Again, herein lies a very important yet subtle assumption: the way a human would struggle sending one of his biological children to hell is the same way God struggled with the concept of sending one of “his children” to hell. This idea is appealing and certainly you can appreciate the portrayal of God's love for us in this agonizing decision, but we must be careful because it is altogether against the God of the Bible. God clearly delineates between those created by him and those adopted by him as children of God through faith. The good news of Jesus is good news only insofar as we understand that hell is real, conscious, and eternal. It is where every person is willingly going, receiving the desire of their heart to live a life apart from God’s presence, unless one places faith in God’s Son, Jesus Christ, through whom we are adopted as his children (Galatians 4:4-7, 1 John 3:1-3).

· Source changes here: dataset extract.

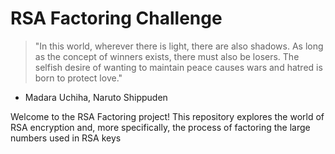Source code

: # RSA Factoring Challenge

> "In this world, wherever there is light, there are also shadows. As long as the concept of winners exists, there must also be losers. The selfish desire of wanting to maintain peace causes wars and hatred is born to protect love."
- Madara Uchiha, Naruto Shippuden

Welcome to the RSA Factoring project! This repository explores the world of RSA encryption and, more specifically, the process of factoring the large numbers used in RSA keys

#5 The Shack will not be able to actually help anyone who suffers deep loss
Spoiler alert (but you read the book, right?): In the end, Mack is a changed man. We are told Mack became a man who loves larger than most, was quick to forgive and quicker to ask for forgiveness, and had become a child again who abided in simple trust and wonder. All of that is delightful and hopeful and the kind of thing Jesus does do in a person’s life. But it’s not what will be produced in a person’s life if they buy wholesale into the theology of The Shack. Instead, with no hell to be concerned about, no judgment from a righteous and holy God who will perfectly judge evil and wickedness, and no call to repent personally of sin but only to release or let go of past hurts, you have a message stripped of transforming power for those who suffer in any myriad of ways.
Those who suffer loss can have abiding hope, peace that transcends understanding, and the ability to forgive even the deepest hurts done against them. All that and more belong to those who trust in Jesus Christ. Christ suffered in our place, being abandoned, mocked, belittled, lied about, and betrayed. In Christ we have a High Priest in heaven who went through incomparable human suffering, and is able to sympathize with our weakness. We are further told that through Jesus we draw near to the throne of God’s grace to receive mercy and grace to help in our time of need (Hebrews 4:14-16). That is altogether different and superior to that which is offered to you in The Shack.
Here is the good news: The message of the gospel is actually way bigger and better, and more filled with hope and joy and love than anything The Shack presents to us. While there has been some dismantling of its bad theology going on in this blog, it is good to desire honest answers to real questions. It’s even good to attempt to give an answer to big questions in story form, something many Christians have done through works like Pilgrim’s Progress, and The Chronicles of Narnia among others. The issue is that The Shack doesn’t do justice to the questions we have. But, God does in the Bible. In the Bible we come to know God is greater than any humanly invented deity. We know that his love is so immense that he does come to earth to bear our sins, suffer in our place, and rise for our eternal salvation. And while we may not get all our questions answered, we do receive beyond-a-doubt assurance that God is indeed good.